▸ WHAT TO PRODUCE:
Within the entries below, the lines from the one with "While removing /resHMC" through the one with "[Errno 2] No such file or directory: './SIS2024_posterior/2'" are to be set down exactly, both ends kept.

*** INPUT FOR THIS TASK

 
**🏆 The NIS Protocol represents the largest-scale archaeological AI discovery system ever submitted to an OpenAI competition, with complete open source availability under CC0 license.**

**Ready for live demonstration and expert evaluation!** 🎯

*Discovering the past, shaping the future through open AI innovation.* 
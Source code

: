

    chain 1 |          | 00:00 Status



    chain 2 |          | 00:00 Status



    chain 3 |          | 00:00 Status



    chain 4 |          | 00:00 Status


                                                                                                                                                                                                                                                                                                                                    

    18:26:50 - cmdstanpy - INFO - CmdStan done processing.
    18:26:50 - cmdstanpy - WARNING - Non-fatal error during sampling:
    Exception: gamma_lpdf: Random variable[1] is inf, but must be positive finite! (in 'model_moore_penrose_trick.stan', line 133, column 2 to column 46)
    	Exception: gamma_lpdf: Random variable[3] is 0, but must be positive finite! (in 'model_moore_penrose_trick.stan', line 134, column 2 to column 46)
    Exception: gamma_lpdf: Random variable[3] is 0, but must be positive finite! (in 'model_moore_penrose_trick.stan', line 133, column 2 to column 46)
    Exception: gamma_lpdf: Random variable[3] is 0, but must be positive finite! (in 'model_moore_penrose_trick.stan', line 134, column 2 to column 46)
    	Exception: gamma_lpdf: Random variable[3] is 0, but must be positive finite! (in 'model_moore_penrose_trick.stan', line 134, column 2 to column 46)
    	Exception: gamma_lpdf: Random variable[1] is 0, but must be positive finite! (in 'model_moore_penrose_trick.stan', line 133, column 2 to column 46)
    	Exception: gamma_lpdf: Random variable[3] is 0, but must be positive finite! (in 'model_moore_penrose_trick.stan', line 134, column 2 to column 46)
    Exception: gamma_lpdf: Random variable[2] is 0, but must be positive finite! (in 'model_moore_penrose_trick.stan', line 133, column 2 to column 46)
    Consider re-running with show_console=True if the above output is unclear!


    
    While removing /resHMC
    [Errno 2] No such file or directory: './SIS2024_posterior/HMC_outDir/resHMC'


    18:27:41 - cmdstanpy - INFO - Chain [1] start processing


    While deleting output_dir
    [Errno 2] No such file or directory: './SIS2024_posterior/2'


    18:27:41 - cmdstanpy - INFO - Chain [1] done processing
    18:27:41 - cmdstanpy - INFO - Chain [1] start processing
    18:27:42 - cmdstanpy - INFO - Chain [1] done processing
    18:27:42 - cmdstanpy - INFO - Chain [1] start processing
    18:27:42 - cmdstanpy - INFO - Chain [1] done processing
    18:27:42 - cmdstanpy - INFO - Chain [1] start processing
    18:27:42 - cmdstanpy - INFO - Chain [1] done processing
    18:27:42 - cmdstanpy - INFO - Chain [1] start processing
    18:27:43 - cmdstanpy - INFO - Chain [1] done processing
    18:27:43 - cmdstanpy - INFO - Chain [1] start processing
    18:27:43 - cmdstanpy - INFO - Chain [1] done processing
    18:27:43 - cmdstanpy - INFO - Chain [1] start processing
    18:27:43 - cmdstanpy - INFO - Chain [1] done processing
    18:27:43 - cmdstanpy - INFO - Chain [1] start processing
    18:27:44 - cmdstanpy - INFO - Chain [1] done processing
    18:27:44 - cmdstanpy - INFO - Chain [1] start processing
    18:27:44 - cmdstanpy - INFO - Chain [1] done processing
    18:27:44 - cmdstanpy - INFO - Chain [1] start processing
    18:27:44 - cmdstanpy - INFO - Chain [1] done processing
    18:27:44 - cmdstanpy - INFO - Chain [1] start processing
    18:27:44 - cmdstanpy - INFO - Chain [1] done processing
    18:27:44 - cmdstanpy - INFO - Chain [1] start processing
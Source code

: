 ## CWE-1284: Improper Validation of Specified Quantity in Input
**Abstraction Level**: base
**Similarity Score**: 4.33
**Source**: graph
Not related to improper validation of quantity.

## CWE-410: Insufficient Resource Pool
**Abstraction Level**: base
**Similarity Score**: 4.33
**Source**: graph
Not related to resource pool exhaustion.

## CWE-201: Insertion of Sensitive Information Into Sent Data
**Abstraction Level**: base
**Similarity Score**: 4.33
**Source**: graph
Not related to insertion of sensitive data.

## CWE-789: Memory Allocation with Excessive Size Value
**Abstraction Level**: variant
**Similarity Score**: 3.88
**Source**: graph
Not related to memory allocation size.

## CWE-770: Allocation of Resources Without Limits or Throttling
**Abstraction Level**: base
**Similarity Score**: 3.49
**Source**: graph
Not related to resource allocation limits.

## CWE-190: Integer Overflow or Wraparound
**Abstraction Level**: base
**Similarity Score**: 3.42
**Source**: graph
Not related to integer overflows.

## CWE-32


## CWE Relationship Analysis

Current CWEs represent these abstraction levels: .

******

▸ RESPONSE TO THIS TASK:
    While removing /resHMC
    [Errno 2] No such file or directory: './SIS2024_posterior/HMC_outDir/resHMC'


    18:27:41 - cmdstanpy - INFO - Chain [1] start processing


    While deleting output_dir
    [Errno 2] No such file or directory: './SIS2024_posterior/2'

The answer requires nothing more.